*Items from a data source*:
Start of Block

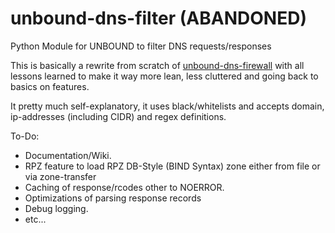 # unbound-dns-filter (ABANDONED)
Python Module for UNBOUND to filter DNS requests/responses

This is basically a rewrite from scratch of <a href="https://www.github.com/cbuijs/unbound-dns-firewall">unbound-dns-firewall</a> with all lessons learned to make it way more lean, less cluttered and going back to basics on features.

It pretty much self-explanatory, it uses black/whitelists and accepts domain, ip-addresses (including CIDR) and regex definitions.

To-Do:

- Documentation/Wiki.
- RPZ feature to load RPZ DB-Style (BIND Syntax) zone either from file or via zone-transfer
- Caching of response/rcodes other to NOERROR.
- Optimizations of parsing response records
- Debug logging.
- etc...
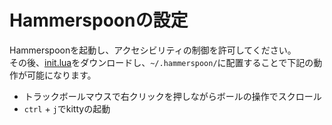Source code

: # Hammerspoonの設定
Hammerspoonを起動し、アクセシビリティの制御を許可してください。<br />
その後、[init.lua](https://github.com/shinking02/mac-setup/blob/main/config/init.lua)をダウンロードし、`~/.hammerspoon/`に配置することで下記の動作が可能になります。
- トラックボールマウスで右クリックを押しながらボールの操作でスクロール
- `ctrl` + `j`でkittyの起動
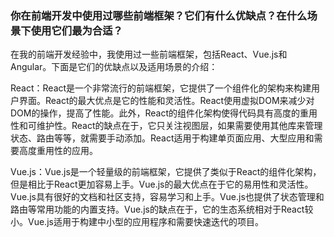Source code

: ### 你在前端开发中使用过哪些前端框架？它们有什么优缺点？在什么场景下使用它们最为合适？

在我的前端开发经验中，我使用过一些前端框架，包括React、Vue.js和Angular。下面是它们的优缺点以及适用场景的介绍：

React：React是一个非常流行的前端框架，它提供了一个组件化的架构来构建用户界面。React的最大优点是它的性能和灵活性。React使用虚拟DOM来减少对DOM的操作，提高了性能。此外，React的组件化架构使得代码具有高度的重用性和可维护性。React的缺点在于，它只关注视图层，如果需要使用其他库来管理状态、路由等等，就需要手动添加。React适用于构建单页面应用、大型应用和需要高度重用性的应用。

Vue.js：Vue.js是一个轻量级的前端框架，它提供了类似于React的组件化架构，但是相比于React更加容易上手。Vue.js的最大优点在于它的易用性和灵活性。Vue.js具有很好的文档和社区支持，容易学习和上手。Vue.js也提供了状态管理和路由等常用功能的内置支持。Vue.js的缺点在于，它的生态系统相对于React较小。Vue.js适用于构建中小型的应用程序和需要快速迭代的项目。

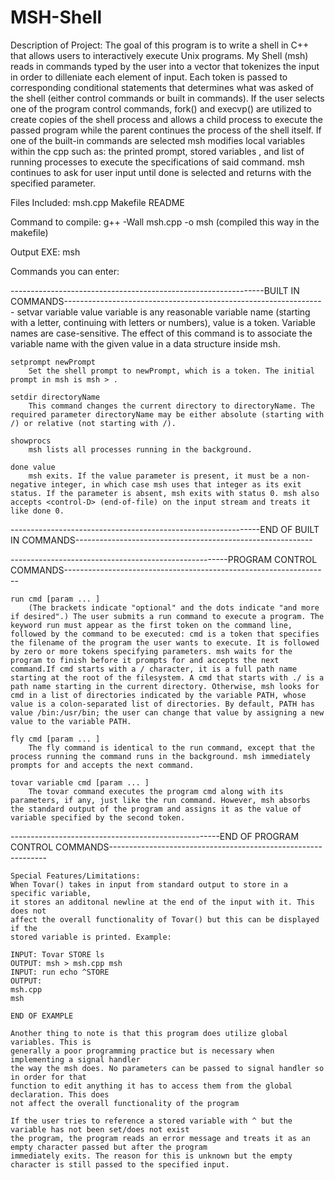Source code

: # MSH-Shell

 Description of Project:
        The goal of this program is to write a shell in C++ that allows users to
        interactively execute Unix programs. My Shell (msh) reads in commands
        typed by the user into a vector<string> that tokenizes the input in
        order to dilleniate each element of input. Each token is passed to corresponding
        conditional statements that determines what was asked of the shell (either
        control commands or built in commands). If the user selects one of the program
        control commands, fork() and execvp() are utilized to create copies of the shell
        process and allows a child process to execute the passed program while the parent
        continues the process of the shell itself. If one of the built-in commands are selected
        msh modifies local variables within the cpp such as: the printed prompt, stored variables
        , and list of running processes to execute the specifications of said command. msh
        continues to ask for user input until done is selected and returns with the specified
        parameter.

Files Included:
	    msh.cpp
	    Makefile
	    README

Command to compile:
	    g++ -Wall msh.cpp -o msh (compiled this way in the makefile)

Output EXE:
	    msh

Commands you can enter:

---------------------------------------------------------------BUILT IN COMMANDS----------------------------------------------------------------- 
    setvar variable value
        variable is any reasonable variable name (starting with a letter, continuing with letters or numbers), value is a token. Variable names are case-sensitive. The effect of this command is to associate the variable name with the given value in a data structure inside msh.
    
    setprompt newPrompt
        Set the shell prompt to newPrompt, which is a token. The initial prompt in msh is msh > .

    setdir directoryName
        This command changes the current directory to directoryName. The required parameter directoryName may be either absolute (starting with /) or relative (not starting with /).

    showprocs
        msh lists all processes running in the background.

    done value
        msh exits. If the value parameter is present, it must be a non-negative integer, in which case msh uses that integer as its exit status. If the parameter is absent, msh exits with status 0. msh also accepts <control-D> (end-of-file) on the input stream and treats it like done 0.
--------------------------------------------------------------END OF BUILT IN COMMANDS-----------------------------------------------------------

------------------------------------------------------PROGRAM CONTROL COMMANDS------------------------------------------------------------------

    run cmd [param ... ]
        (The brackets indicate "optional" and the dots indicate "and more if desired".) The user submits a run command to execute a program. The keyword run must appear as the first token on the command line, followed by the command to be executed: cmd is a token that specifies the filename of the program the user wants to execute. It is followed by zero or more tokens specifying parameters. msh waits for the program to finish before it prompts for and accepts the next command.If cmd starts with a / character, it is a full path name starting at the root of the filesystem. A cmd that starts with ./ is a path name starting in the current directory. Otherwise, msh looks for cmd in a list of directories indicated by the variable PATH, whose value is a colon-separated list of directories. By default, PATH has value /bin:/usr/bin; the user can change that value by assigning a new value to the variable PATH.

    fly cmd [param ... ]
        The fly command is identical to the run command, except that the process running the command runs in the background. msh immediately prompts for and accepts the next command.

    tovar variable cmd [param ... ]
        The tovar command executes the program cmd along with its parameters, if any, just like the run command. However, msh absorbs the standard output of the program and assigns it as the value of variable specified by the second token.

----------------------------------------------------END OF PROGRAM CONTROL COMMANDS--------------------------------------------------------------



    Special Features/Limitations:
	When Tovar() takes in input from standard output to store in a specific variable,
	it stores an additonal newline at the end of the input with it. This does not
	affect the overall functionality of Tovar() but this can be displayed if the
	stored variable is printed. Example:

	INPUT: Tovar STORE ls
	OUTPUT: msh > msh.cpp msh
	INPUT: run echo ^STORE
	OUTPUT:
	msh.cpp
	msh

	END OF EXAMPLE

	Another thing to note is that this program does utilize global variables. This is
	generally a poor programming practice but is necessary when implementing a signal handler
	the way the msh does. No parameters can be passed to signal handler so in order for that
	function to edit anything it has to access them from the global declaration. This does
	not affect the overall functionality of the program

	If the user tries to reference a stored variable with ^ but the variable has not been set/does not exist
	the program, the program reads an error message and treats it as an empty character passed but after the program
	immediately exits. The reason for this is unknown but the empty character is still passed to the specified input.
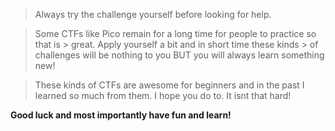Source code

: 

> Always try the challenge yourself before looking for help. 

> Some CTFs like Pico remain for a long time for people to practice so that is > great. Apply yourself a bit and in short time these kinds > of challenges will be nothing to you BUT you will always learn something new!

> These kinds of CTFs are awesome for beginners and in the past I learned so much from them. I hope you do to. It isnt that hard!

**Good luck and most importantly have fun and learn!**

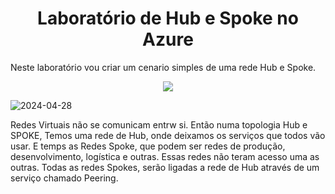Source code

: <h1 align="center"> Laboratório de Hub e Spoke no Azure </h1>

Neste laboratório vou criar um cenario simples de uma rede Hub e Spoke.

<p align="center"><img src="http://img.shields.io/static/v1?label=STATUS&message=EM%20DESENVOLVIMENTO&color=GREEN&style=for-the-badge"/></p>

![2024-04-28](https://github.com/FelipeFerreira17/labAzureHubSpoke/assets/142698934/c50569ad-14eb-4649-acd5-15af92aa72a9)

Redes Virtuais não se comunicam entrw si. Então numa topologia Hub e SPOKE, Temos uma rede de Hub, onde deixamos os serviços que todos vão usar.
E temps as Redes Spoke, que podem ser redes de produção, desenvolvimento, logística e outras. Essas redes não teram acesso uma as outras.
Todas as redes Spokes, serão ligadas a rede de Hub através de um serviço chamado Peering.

End of Block
Start of Block

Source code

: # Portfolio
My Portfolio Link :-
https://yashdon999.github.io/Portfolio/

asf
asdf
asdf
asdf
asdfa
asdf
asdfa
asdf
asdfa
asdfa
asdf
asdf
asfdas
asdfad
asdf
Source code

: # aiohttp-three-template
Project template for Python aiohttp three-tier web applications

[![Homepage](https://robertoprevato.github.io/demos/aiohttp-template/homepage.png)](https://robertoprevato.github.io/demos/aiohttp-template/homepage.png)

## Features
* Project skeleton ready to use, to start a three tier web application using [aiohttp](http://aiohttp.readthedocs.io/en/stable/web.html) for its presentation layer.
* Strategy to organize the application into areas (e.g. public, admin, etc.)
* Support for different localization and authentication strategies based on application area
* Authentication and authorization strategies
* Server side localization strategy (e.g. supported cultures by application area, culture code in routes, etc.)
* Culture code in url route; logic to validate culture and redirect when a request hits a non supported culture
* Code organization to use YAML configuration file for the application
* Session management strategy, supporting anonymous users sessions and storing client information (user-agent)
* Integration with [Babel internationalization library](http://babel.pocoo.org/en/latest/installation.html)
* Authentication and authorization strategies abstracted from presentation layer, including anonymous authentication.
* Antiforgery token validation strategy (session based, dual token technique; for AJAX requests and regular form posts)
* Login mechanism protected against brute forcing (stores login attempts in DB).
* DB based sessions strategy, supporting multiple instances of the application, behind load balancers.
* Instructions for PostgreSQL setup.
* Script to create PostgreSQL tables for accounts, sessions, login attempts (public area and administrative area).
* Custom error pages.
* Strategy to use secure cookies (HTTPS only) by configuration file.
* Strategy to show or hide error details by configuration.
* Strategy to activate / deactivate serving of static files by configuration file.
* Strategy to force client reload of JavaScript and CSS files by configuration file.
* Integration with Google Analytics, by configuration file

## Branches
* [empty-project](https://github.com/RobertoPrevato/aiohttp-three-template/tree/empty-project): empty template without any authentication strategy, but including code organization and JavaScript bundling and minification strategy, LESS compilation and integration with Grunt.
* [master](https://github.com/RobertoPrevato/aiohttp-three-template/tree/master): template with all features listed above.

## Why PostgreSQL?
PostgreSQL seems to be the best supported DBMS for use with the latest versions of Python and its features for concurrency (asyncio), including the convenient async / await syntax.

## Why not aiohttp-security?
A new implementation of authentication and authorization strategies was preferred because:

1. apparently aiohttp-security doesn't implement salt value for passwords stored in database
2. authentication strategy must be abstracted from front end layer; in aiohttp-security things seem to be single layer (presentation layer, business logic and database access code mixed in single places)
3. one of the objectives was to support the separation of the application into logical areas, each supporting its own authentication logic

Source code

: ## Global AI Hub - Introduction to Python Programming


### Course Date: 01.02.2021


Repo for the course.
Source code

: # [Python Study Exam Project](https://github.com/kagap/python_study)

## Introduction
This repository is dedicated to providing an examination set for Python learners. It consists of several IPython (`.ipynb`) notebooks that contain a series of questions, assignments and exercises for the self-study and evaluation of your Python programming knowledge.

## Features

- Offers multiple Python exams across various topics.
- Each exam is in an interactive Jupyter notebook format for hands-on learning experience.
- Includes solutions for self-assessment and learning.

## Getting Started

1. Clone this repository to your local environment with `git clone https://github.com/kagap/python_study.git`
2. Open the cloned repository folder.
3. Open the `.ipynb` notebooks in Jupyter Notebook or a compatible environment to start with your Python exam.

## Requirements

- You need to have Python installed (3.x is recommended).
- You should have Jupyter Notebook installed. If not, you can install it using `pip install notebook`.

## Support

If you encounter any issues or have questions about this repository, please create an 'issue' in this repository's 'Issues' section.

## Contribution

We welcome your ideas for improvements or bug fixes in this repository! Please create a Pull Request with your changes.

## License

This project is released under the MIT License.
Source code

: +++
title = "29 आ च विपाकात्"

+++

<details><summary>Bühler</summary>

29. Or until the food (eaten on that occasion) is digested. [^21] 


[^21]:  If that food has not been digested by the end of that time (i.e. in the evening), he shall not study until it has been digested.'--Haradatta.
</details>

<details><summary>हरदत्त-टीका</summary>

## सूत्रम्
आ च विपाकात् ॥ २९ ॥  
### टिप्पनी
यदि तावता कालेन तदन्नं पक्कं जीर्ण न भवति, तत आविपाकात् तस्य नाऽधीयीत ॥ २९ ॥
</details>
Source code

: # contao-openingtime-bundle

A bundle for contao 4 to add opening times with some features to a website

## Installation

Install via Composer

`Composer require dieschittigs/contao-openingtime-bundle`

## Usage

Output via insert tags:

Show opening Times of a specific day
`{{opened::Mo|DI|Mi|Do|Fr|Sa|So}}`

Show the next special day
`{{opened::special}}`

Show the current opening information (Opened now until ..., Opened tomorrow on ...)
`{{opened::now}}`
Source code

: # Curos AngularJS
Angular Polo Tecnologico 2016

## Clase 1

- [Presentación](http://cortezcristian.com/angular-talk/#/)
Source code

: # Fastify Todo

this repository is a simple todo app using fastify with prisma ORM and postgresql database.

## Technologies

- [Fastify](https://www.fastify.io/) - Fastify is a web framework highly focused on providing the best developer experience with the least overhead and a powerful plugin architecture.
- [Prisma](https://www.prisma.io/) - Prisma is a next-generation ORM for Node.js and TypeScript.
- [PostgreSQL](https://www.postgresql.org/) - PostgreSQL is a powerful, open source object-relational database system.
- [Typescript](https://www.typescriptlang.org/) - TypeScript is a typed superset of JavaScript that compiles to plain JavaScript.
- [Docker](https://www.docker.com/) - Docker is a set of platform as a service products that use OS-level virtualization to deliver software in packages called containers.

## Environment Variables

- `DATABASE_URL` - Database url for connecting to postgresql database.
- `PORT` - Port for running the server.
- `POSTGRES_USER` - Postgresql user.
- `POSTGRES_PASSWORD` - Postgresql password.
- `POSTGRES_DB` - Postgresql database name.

End of Block

*ASSIGNMENT*: Reply with the number of lines in the data that include the string "anonymous" and nothing else.

*THE COMPLETED TASK*: 2